Wow, that’s some porch monster you have there. You better offer up some kind of a peace offering before the urn swallows you whole or the post takes a bite out of your rear!
Maybe some nice smelling flowers in front will make the mean monster smile and see the bright side??

Skye- Yep, one down and 20 gazillion to go. Who says girls are “delicate” and can’t handle monsters.
Um, electric purple….. Mmm perhaps a bit “young” for me, but I’m all about multi-tasking and the lighter “appropriate” colors for my age just don’t hide the dirt as well. :lol:
Orange huh? Buff Orpingtons or maybe Golden Campines?? Oh, the suspense... which ones are you researching??
Are you all settled in now?

Tiny- Ouch ouch and double OUCH! How is the thumb today? I know what you mean, when I get hurt… so long as I can still do the essentials I think I am ok. Course my idea of essentials and a doctor’s idea of essentials rarely match!!
Hmmm, non-supportive hubby huh? Bummer. I think I woulda added something not to nice to dinner that night. “Oops, did I put too much cayenne pepper in dinner tonight? :twisted:
Hmmm, tastes fine to me.” *innocent shrug*

Oh, believe me, I would totally believe the bruising and swelling. Similar accident here, but it did break my leg. Soft cast allowed me to watch the rainbow on my whole entire leg for over a month. The swelling was wicked…if I just touched my leg, it would have finger or hand “indents” for hours. Took about 6 months to fully heal and now a days, I can tell you when storm is coming before there is even a cloud in the sky.
(Yeah, and I'm whining about a puffy ankle, go figure...)

Soooo, got that thumb on ice and elevated like a good little moderator?


----------



## Skyseternalangel (Jul 23, 2011)

Love it! Electric purple is super rockin! 

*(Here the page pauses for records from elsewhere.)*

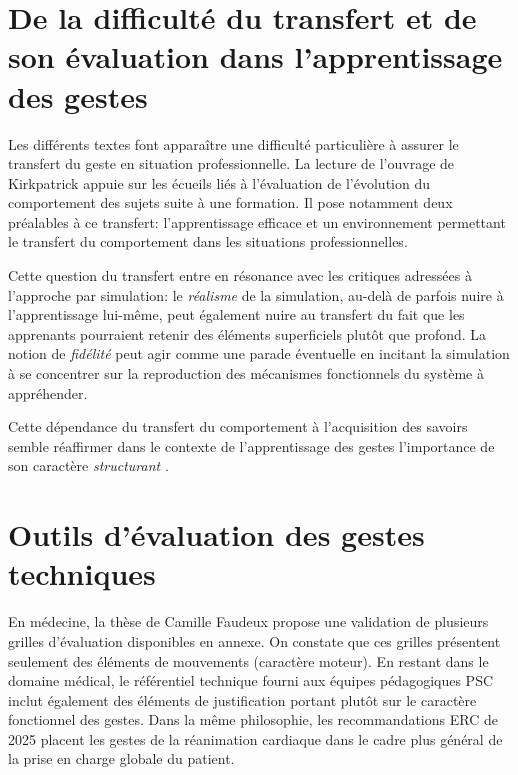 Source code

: \documentclass{article}
\begin{document}
\section{De la difficulté du transfert et de son évaluation dans 
l'apprentissage des gestes}

Les différents textes font apparaître une difficulté particulière à
assurer le transfert du geste en situation professionnelle. La lecture
de l'ouvrage de Kirkpatrick \cite{kirkpatrick_evaluating_2009} appuie sur
les écueils liés à l'évaluation de l'évolution du comportement des sujets
suite à une formation. Il pose notamment deux préalables à ce transfert:
l'apprentissage efficace et un environnement permettant le transfert du
comportement dans les situations professionnelles.

Cette question du transfert entre en résonance avec les critiques 
adressées à l'approche par simulation: le \emph{réalisme} de la simulation,
au-delà de parfois nuire à l'apprentissage lui-même, peut également nuire
au transfert du fait que les apprenants pourraient retenir des éléments
superficiels plutôt que profond. La notion de \emph{fidélité} peut agir
comme une parade éventuelle en incitant la simulation à se concentrer sur
la reproduction des mécanismes fonctionnels du système à appréhender.

Cette dépendance du transfert du comportement à l'acquisition des savoirs
semble réaffirmer dans le contexte de l'apprentissage des gestes 
l'importance de son caractère \emph{structurant} \cite{vadcard_gestes_2022}.


\section{Outils d'évaluation des gestes techniques}

En médecine, la thèse de Camille Faudeux \cite{faudeux_sfp_2014} 
\cite{faudeux_formation_2015} propose une validation de plusieurs grilles 
d'évaluation disponibles en annexe. On constate que ces grilles 
présentent seulement des éléments de mouvements (caractère moteur).
En restant dans le domaine médical, le référentiel technique fourni aux 
équipes pédagogiques PSC \cite{direction_generale_de_la_securite_civile_et_de_la_gestion_des_risques_references_2026} 
inclut également des éléments de justification portant plutôt sur le 
caractère fonctionnel des gestes.
Dans la même philosophie, les recommandations ERC de 2025 
\cite{greif_european_2025} placent les gestes de la réanimation cardiaque 
dans le cadre plus général de la prise en charge globale du patient.
\\
\end{document}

More of a Buff Orpington orange; it's pretty classy.
But I am researching the different housing systems and their effect on chicken welfare; mainly a focus on enriched caging. Just got done with my annotated bibliography and then the research paper starts 

Hugs, hope you're feeling better!


----------



## Wallaby (Jul 13, 2008)

Awww Lockwood!
That sounds like it was the worst! *hugs* 

Lacey and I are thinking you comforting sorts of healing thoughts...

Maybe you can bribe/force your son into making you cheesecake, who cares if he's little? :rofl:


----------



## Lockwood (Nov 8, 2011)

Skyseternalangel said:


> Love it! Electric purple is super rockin!
> 
> More of a Buff Orpington orange; it's pretty classy.
> But I am researching the different housing systems and their effect on chicken welfare; mainly a focus on enriched caging. Just got done with my annotated bibliography and then the research paper starts
> ...


Right on! Anything that can make life a little better for those hard working ladies. Although I haven't bought eggs at the grocery store in over 5 years, whenever I walk by the display at the store I just cringe.


----------



## Lockwood (Nov 8, 2011)

Wallaby said:


> Maybe you can bribe/force your son into making you cheesecake, who cares if he's little? :rofl:


As IF I don't already have enough grey hairs :evil: 
( I can just imagine the kitchen now after my little buddy tries to make mommy feel better :shock: :shock: :shock: )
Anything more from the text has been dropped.